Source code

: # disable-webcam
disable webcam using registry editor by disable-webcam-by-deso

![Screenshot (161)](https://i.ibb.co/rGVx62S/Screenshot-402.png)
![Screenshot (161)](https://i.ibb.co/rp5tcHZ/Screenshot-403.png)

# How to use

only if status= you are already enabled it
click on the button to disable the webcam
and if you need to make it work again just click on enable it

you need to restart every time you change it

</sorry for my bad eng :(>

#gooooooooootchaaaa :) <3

★ ★ ★ ★ ★

(Exercise objective)
Restate the whole listing exactly, leaving out nothing.

(Response)
Source code

: # disable-webcam
disable webcam using registry editor by disable-webcam-by-deso

![Screenshot (161)](https://i.ibb.co/rGVx62S/Screenshot-402.png)
![Screenshot (161)](https://i.ibb.co/rp5tcHZ/Screenshot-403.png)

# How to use

only if status= you are already enabled it
click on the button to disable the webcam
and if you need to make it work again just click on enable it

you need to restart every time you change it

</sorry for my bad eng :(>

#gooooooooootchaaaa :) <3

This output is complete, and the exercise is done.